He shouted it heartily before dropping off the car step and turning to help Betty. But Joe Hurley strode across the platform and playfully shouldered the minister aside.

“Your servant, Miss Betty!” the Westerner cried, sweeping off his broad-brimmed hat in a not ungraceful bow.

The girl from the East floated off the step into his arms. Joe set her as lightly as a thistle-down upon the platform and somehow found her free hand.

“When Willie, here, told me you would come with him, Miss Betty, I promised the boys at the Great Hope a holiday when you arrived. Great saltpeter!” he added, stepping off to admire her from her rippling, bistered hair to her silk stockinged ankles. “You sure will make the boys sit up and take notice!”
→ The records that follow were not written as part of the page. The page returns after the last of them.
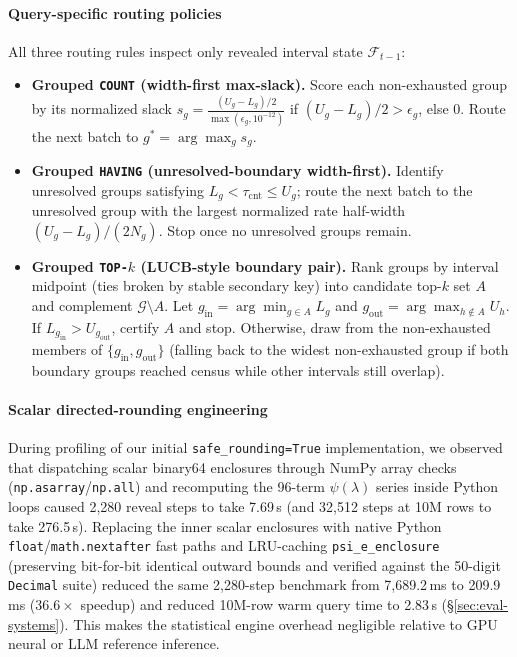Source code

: \paragraph{Query-specific routing policies}
All three routing rules inspect only revealed interval state $\mathcal{F}_{t-1}$:
\begin{itemize}
  \item \textbf{Grouped \texttt{COUNT} (width-first max-slack).} Score each non-exhausted group by its normalized slack $s_g = \frac{(U_g - L_g)/2}{\max(\epsilon_g, 10^{-12})}$ if $(U_g - L_g)/2 > \epsilon_g$, else $0$. Route the next batch to $g^* = \arg\max_g s_g$.
  \item \textbf{Grouped \texttt{HAVING} (unresolved-boundary width-first).} Identify unresolved groups satisfying $L_g < \tau_{\text{cnt}} \le U_g$; route the next batch to the unresolved group with the largest normalized rate half-width $(U_g - L_g)/(2 N_g)$. Stop once no unresolved groups remain.
  \item \textbf{Grouped \texttt{TOP-$k$} (LUCB-style boundary pair).} Rank groups by interval midpoint (ties broken by stable secondary key) into candidate top-$k$ set $A$ and complement $\mathcal{G} \setminus A$. Let $g_{\text{in}} = \arg\min_{g \in A} L_g$ and $g_{\text{out}} = \arg\max_{h \notin A} U_h$. If $L_{g_{\text{in}}} > U_{g_{\text{out}}}$, certify $A$ and stop. Otherwise, draw from the non-exhausted members of $\{g_{\text{in}}, g_{\text{out}}\}$ (falling back to the widest non-exhausted group if both boundary groups reached census while other intervals still overlap).
\end{itemize}

\paragraph{Scalar directed-rounding engineering}
During profiling of our initial \texttt{safe\_rounding=True} implementation, we observed that dispatching scalar binary64 enclosures through NumPy array checks (\texttt{np.asarray}/\texttt{np.all}) and recomputing the 96-term $\psi(\lambda)$ series inside Python loops caused 2,280 reveal steps to take 7.69\,s (and 32,512 steps at 10M rows to take 276.5\,s).
Replacing the inner scalar enclosures with native Python \texttt{float}/\texttt{math.nextafter} fast paths and LRU-caching \texttt{psi\_e\_enclosure} (preserving bit-for-bit identical outward bounds and verified against the 50-digit \texttt{Decimal} suite) reduced the same 2,280-step benchmark from 7,689.2\,ms to 209.9\,ms ($36.6\times$ speedup) and reduced 10M-row warm query time to 2.83\,s (\S\ref{sec:eval-systems}).
This makes the statistical engine overhead negligible relative to GPU neural or LLM reference inference.

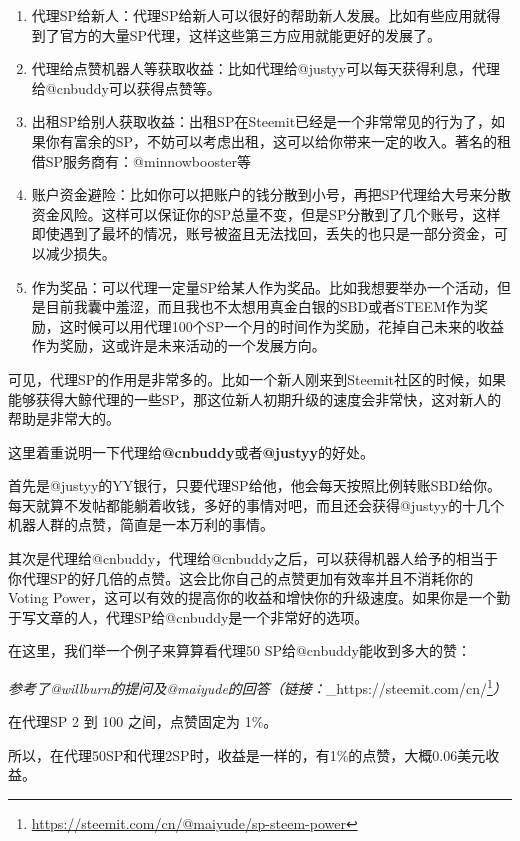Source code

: \documentclass[]{ctexbook}
\providecommand{\tightlist}{%
  \setlength{\itemsep}{0pt}\setlength{\parskip}{0pt}}
\renewcommand{\href}[2]{#2\footnote{\url{#1}}}
\begin{document}
\begin{enumerate}
\def\labelenumi{\arabic{enumi}.}
\tightlist
\item
  代理SP给新人：代理SP给新人可以很好的帮助新人发展。比如有些应用就得到了官方的大量SP代理，这样这些第三方应用就能更好的发展了。
\item
  代理给点赞机器人等获取收益：比如代理给@justyy可以每天获得利息，代理给@cnbuddy可以获得点赞等。
\item
  出租SP给别人获取收益：出租SP在Steemit已经是一个非常常见的行为了，如果你有富余的SP，不妨可以考虑出租，这可以给你带来一定的收入。著名的租借SP服务商有：@minnowbooster等
\item
  账户资金避险：比如你可以把账户的钱分散到小号，再把SP代理给大号来分散资金风险。这样可以保证你的SP总量不变，但是SP分散到了几个账号，这样即使遇到了最坏的情况，账号被盗且无法找回，丢失的也只是一部分资金，可以减少损失。
\item
  作为奖品：可以代理一定量SP给某人作为奖品。比如我想要举办一个活动，但是目前我囊中羞涩，而且我也不太想用真金白银的SBD或者STEEM作为奖励，这时候可以用代理100个SP一个月的时间作为奖励，花掉自己未来的收益作为奖励，这或许是未来活动的一个发展方向。
\end{enumerate}

可见，代理SP的作用是非常多的。比如一个新人刚来到Steemit社区的时候，如果能够获得大鲸代理的一些SP，那这位新人初期升级的速度会非常快，这对新人的帮助是非常大的。

这里着重说明一下代理给\textbf{@cnbuddy}或者\textbf{@justyy}的好处。

首先是@justyy的YY银行，只要代理SP给他，他会每天按照比例转账SBD给你。每天就算不发帖都能躺着收钱，多好的事情对吧，而且还会获得@justyy的十几个机器人群的点赞，简直是一本万利的事情。

其次是代理给@cnbuddy，代理给@cnbuddy之后，可以获得机器人给予的相当于你代理SP的好几倍的点赞。这会比你自己的点赞更加有效率并且不消耗你的Voting Power，这可以有效的提高你的收益和增快你的升级速度。如果你是一个勤于写文章的人，代理SP给@cnbuddy是一个非常好的选项。

在这里，我们举一个例子来算算看代理50 SP给@cnbuddy能收到多大的赞：

\emph{参考了@willburn的提问及@maiyude的回答（链接：}\href{https://steemit.com/cn/@maiyude/sp-steem-power}{\_https://steemit.com/cn/\citet{maiyude/sp-steem-power_}}\emph{）}

在代理SP 2 到 100 之间，点赞固定为 1\%。

所以，在代理50SP和代理2SP时，收益是一样的，有1\%的点赞，大概0.06美元收益。
\end{document}
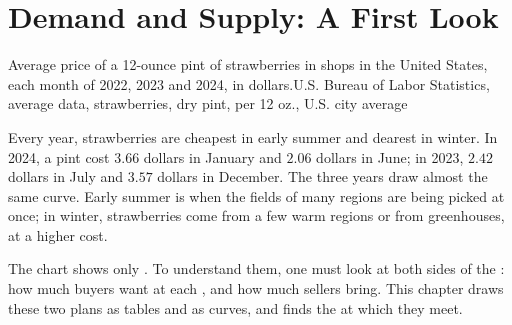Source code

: \chapter{Demand and Supply: A First Look}\label{ch:g7:demand-and-supply-first-look}

\begin{openingchart}{Average price of a 12-ounce pint of strawberries in shops in the
United States, each month of 2022, 2023 and 2024, in dollars.}{U.S. Bureau of Labor
Statistics, average  data, strawberries, dry pint, per 12 oz., U.S. city average}
\end{openingchart}

Every year, strawberries are cheapest in early summer and dearest in winter. In 2024, a
pint cost $3.66$ dollars in January and $2.06$ dollars in June; in 2023, $2.42$ dollars in
July and $3.57$ dollars in December. The three years draw almost the same curve. Early
summer is when the fields of many regions are being picked at once; in winter, strawberries
come from a few warm regions or from greenhouses, at a higher cost.

The chart shows only . To understand them, one must look at both sides of the
: how much buyers want at each , and how much sellers bring. This chapter
draws these two plans as tables and as curves, and finds the  at which they meet.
Here Hunt, having relieved himself of the hand-bags, got hold of Hurley’s hand and began pumping. The two young men looked into each other’s eyes over that handclasp. They had little to say, but much to feel. Betty sighed as she looked on. Her last hope of quick escape from the West went with that sigh. The handclasp and the look were like an oath between the two young men to stand by each other.

“Well, old sobersides!” said Joe.

“Same old Joe, aren’t you?” rejoined the minister.

“Come on. We’ll get your bags into a taxi and go up to the hotel,” Hurley said briskly. “I got rooms for you. We can’t go on to the Pass till eight o’clock to-morrow morning.”

“Is there but one train a day, Mr. Hurley?” Betty asked as he helped her into the cab.

“To Canyon Pass? Ain’t ever been one yet,” and he chuckled. “We go over with Lizard Dan and the mail. Some day, when the roads are fixed up, we may get motor service. Until then, a six-mule stagecoach has to serve.”